Three Executor Agent types underpin TAIRA's execution framework:

• Searcher Agent: Retrieves domain knowledge and attribute mappings using APIs and retrieved outputs for downstream item filtering.
• Item Retriever Agent: Leverages dense retrieval (BGE-Reranker) for item ranking and selection from candidate pools.
• Task Interpreter Agent: Bridges subtask descriptions to input formats for executor module compatibility, preserving context across planning stages.

User Simulation and Experimental Design

A suite of user simulation protocols emulates interaction with diverse intent complexities, drawing on Amazon Clothing, Beauty, and Music datasets. Queries are stratified into three difficulty levels—easy, medium, and hard—mirroring real-world scenarios ranging from explicit item requests to open-ended, ambiguous, or multi-item bundle demands.

Figure 2: Diverse user intents spanning explicit product requests, scenario-driven bundles, and ambiguous requirements.

An LLM-driven user simulator, prompt-engineered for the evaluation context, assesses recommendation quality using SR, HR@10, and NDCG@10 metrics, penalizing recommendations incongruent with user profiles.

Empirical Results and Comparative Analysis

Comprehensive experiments benchmark TAIRA against ranking baselines (BM25, BGE-M3/M3-Reranker), agent planning methods (Zero/One-shot, CoT, Plan-and-Solve, ReAct, Reflexion), and state-of-the-art multi-agent recommenders (MACRec, MACRS, InteRecAgent). Across all datasets and metrics, TAIRA demonstrates statistically significant improvement:

Dataset	SR Improvement over SOTA	HR@10	NDCG@10
Amazon Clothing	+9.72%	+4.54%	+3.97%
Amazon Beauty	+13.16%	+6.80%	+5.72%
Amazon Music	+15.34%	+8.40%	+11.40%

The performance boost is especially pronounced for medium and difficult queries, validating the efficacy of thought-augmentation in handling higher-order reasoning tasks. Ablation studies designate Thought Pattern Matching as the single most critical component, with further performance drops observed upon removal of agent or expert experiential knowledge.

Figure 3: SR of Reflexion and TAIRA across three difficulty levels, aggregating results for easy, medium, and hard user queries.

Generalization experiments on novel scenarios (i.e., removal of corresponding thought patterns) establish that TAIRA preserves a robust SR even without prior direct experience—surpassing Reflexion—via conceptual solution guidance and structural planning templates.

Practical Implications and Application

TAIRA offers a blueprint for integrating multi-scale experiential reasoning into agentic recommendation architectures. The hierarchical nature of distilled thought patterns supports recursive planning refinement and robustness against ambiguous or poorly specified user queries. The modular design of Executor Agents facilitates tool integration (web search, dense retrieval, attribute mapping) compatible with real-world deployment constraints and variable latency environments.

TAIRA's prompt and planning efficiencies—though modestly impacted by larger input token sizes—are counterbalanced by reduced ineffective tool invocations and more reliable recommendation cycles, making the system suitable for production-scale ML pipelines.

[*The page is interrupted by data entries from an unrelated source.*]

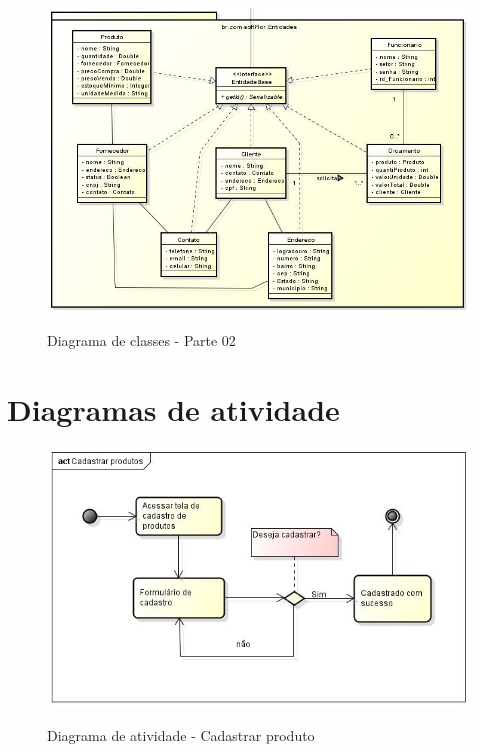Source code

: \begin{anexosenv}
\begin{figure}[H]
\centering
\caption{Diagrama de classes - Parte 02}
\includegraphics[width=16cm]{imagens/diagramas/Classes01}
\label{fig:Diagrama de classes 02}
\end{figure}

	
\chapter{Diagramas de atividade}

\begin{figure}[h]
\centering
\caption{Diagrama de atividade - Cadastrar produto}
\includegraphics[width=12cm]{imagens/diagramas/atCadastrar}
\label{fig:Diagrama de atividade - Cadastrar}
\end{figure}



\end{anexosenv}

Theoretical Implications and Future Directions

Thought Pattern Distillation bridges cognitive scaffolding from human and agent experiences to LLM-based system reasoning, promoting transfer and compositionality. The proposed architecture generalizes well even in absence of direct prior knowledge via abstraction-anchored solution patterns. Extending TAIRA to multi-turn dialogues and broader verticals (e.g., service recommendation, expert consultation) represents a natural progression, with prospective enhancements in dynamic pattern updating and generalized schema distillation.

Conclusion

TAIRA advances interactive recommendation by marrying agentic collaboration with thought-augmented reasoning, robustly managing complex, diverse, and ambiguous user intents. Its empirical superiority across multiple metrics, supported by multi-level experiential guidance and hierarchical planning, establishes TAIRA as a substantial reference point in LLM-powered recommender research. Future work will benefit from extending multimodal inputs, richer user simulation, and more nuanced multi-agent collaboration paradigms to further enhance robustness and adaptability in open-domain dialog systems.